# MATERIAL FOR THIS EXERCISE
Content starts
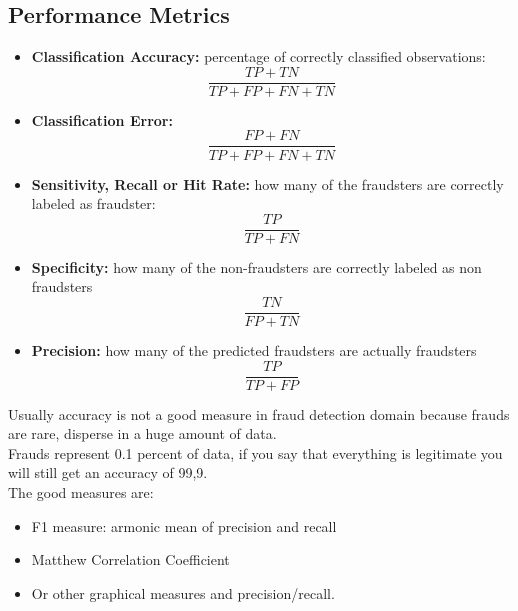     \subsection{Performance Metrics}
        \begin{itemize}
            \item \textbf{Classification Accuracy:} percentage of correctly classified observations: $$\frac{TP+TN}{TP+FP+FN+TN}$$
            \item \textbf{Classification Error:} $$\frac{FP+FN}{TP+FP+FN+TN}$$
            \item \textbf{Sensitivity, Recall or Hit Rate:} how many of the fraudsters are correctly labeled as fraudster: $$\frac{TP}{TP+FN}$$
            \item \textbf{Specificity:} how many of the non-fraudsters are correctly labeled as non fraudsters $$\frac{TN}{FP+TN}$$
            \item \textbf{Precision:} how many of the predicted fraudsters are actually fraudsters $$\frac{TP}{TP+FP}$$
        \end{itemize}
        Usually accuracy is not a good measure in fraud detection domain because frauds are rare, disperse in a huge amount of data.\\
        Frauds represent 0.1 percent of data, if you say that everything is legitimate you will still get an accuracy of 99,9.\\
        The good measures are:
        \begin{itemize}
            \item F1 measure: armonic mean of precision and recall
            \item Matthew Correlation Coefficient
            \item Or other graphical measures and precision/recall.
        \end{itemize} 
        \newpage
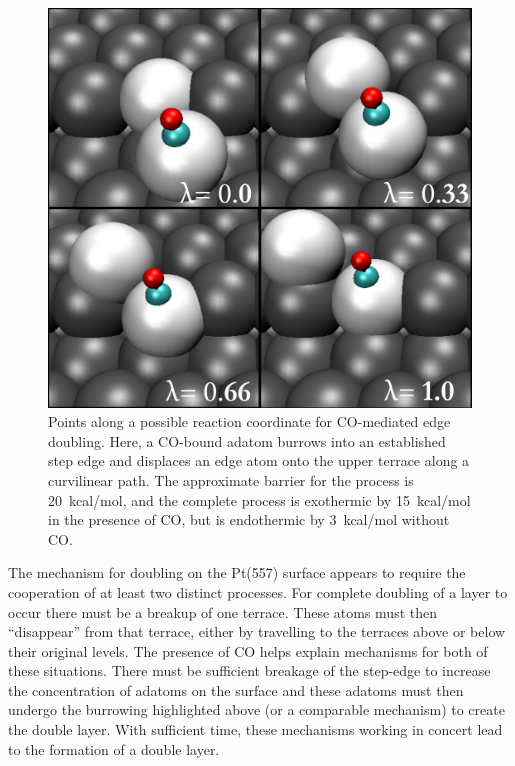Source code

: \documentclass[journal = jpccck, manuscript = article]{achemso}
\begin{document}
\begin{figure}[H]
\includegraphics[width=\linewidth]{EPS_rxnCoord}
\caption{Points along a possible reaction coordinate for CO-mediated
  edge doubling. Here, a CO-bound adatom burrows into an established
  step edge and displaces an edge atom onto the upper terrace along a
  curvilinear path.  The approximate barrier for the process is
  20~kcal/mol, and the complete process is exothermic by 15~kcal/mol
  in the presence of CO, but is endothermic by 3~kcal/mol without CO.}
\label{fig:lambda}
\end{figure}

The mechanism for doubling on the Pt(557) surface appears to require
the cooperation of at least two distinct processes. For complete
doubling of a layer to occur there must be a breakup of one
terrace. These atoms must then ``disappear'' from that terrace, either
by travelling to the terraces above or below their original levels.
The presence of CO helps explain mechanisms for both of these
situations. There must be sufficient breakage of the step-edge to
increase the concentration of adatoms on the surface and these adatoms
must then undergo the burrowing highlighted above (or a comparable
mechanism) to create the double layer.  With sufficient time, these
mechanisms working in concert lead to the formation of a double layer.
\end{document}
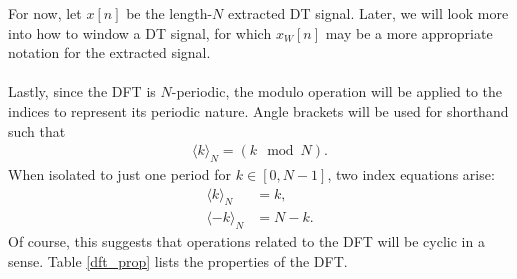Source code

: \documentclass{report}
\begin{document}
\pagebreak
For now, let $x[n]$ be the length-$N$ extracted DT signal. Later, we will look more into how to window a DT signal, for which $x_W[n]$ may be a more appropriate notation for the extracted signal.
\\ \\
Lastly, since the DFT is $N$-periodic, the modulo operation will be applied to the indices to represent its periodic nature. Angle brackets will be used for shorthand such that 
\begin{align}
    \langle k\rangle_N = (k \mod N).
\end{align}
When isolated to just one period for $k\in[0,N-1]$, two index equations arise: 
\begin{align}
    \langle k\rangle_N &= k, \\
    \langle -k\rangle_N &= N-k.
\end{align}
Of course, this suggests that operations related to the DFT will be cyclic in a sense. Table \ref{dft_prop} lists the properties of the DFT.
\end{document}
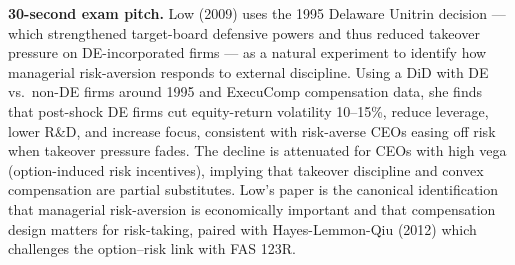 \documentclass[11pt]{article}
\begin{document}
\begin{keybox}
\textbf{30-second exam pitch.} Low (2009) uses the 1995 Delaware Unitrin decision --- which strengthened target-board defensive powers and thus reduced takeover pressure on DE-incorporated firms --- as a natural experiment to identify how managerial risk-aversion responds to external discipline. Using a DiD with DE vs.\ non-DE firms around 1995 and ExecuComp compensation data, she finds that post-shock DE firms cut equity-return volatility 10--15\%, reduce leverage, lower R\&D, and increase focus, consistent with risk-averse CEOs easing off risk when takeover pressure fades. The decline is attenuated for CEOs with high vega (option-induced risk incentives), implying that takeover discipline and convex compensation are partial substitutes. Low's paper is the canonical identification that managerial risk-aversion is economically important and that compensation design matters for risk-taking, paired with Hayes-Lemmon-Qiu (2012) which challenges the option--risk link with FAS 123R.
\end{keybox}
\end{document}
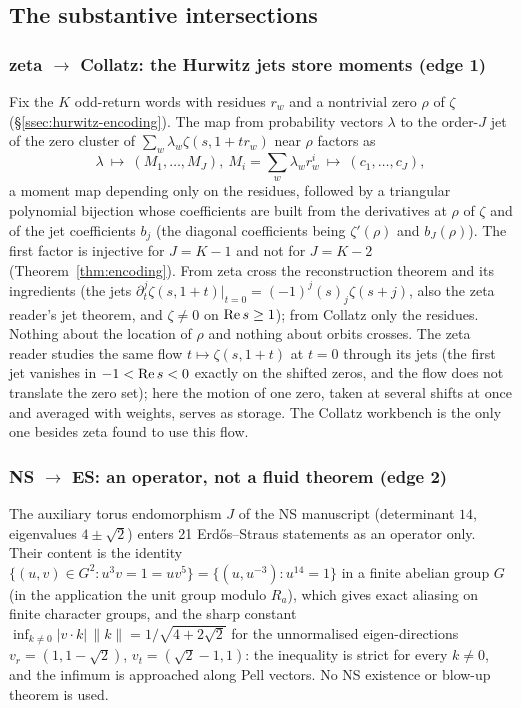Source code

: \subsection{The substantive intersections}

\subsubsection{zeta \texorpdfstring{$\to$}{to} Collatz: the Hurwitz jets store moments (edge 1)}\label{ssec:zeta-cz}
Fix the $K$ odd-return words with residues $r_w$ and a nontrivial zero $\rho$ of $\zeta$ (§\ref{ssec:hurwitz-encoding}). The map from probability vectors $\lambda$ to the order-$J$ jet of the zero cluster of $\sum_w\lambda_w\zeta(s,1+tr_w)$ near $\rho$ factors as
\[
\lambda\ \longmapsto\ (M_1,\dots,M_J),\ M_i=\textstyle\sum_w\lambda_wr_w^i\ \longmapsto\ (c_1,\dots,c_J),
\]
a moment map depending only on the residues, followed by a triangular polynomial bijection whose coefficients are built from the derivatives at $\rho$ of $\zeta$ and of the jet coefficients $b_j$ (the diagonal coefficients being $\zeta'(\rho)$ and $b_J(\rho)$). The first factor is injective for $J=K-1$ and not for $J=K-2$ (Theorem~\ref{thm:encoding}). From zeta cross the reconstruction theorem and its ingredients (the jets $\partial_t^j\zeta(s,1+t)|_{t=0}=(-1)^j(s)_j\zeta(s+j)$, also the zeta reader's jet theorem, and $\zeta\ne0$ on $\re s\ge1$); from Collatz only the residues. Nothing about the location of $\rho$ and nothing about orbits crosses. The zeta reader studies the same flow $t\mapsto\zeta(s,1+t)$ at $t=0$ through its jets (the first jet vanishes in $-1<\re s<0$ exactly on the shifted zeros, and the flow does not translate the zero set); here the motion of one zero, taken at several shifts at once and averaged with weights, serves as storage. The Collatz workbench is the only one besides zeta found to use this flow.

\subsubsection{NS \texorpdfstring{$\to$}{to} ES: an operator, not a fluid theorem (edge 2)}
The auxiliary torus endomorphism $J$ of the NS manuscript (determinant $14$, eigenvalues $4\pm\sqrt2$) enters 21 Erdős--Straus statements as an operator only. Their content is the identity $\{(u,v)\in G^2:u^3v=1=uv^5\}=\{(u,u^{-3}):u^{14}=1\}$ in a finite abelian group $G$ (in the application the unit group modulo $R_a$), which gives exact aliasing on finite character groups, and the sharp constant $\inf_{k\ne0}|v\cdot k|\,\|k\|=1/\sqrt{4+2\sqrt2}$ for the unnormalised eigen-directions $v_r=(1,1-\sqrt2)$, $v_t=(\sqrt2-1,1)$: the inequality is strict for every $k\ne0$, and the infimum is approached along Pell vectors. No NS existence or blow-up theorem is used.

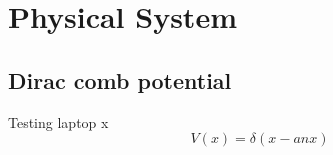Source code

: \chapter{Physical System}\label{ch:system}


\section{Dirac comb potential}

Testing laptop
x
\begin{equation} %
	V(x) = \delta(x-anx)
\end{equation}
Content ends
# TASK REQUIREMENTS
Select and copy every line of the material that holds the string "texorpdfstring".

# WRITTEN SOLUTION
\subsubsection{zeta \texorpdfstring{$\to$}{to} Collatz: the Hurwitz jets store moments (edge 1)}\label{ssec:zeta-cz}
\subsubsection{NS \texorpdfstring{$\to$}{to} ES: an operator, not a fluid theorem (edge 2)}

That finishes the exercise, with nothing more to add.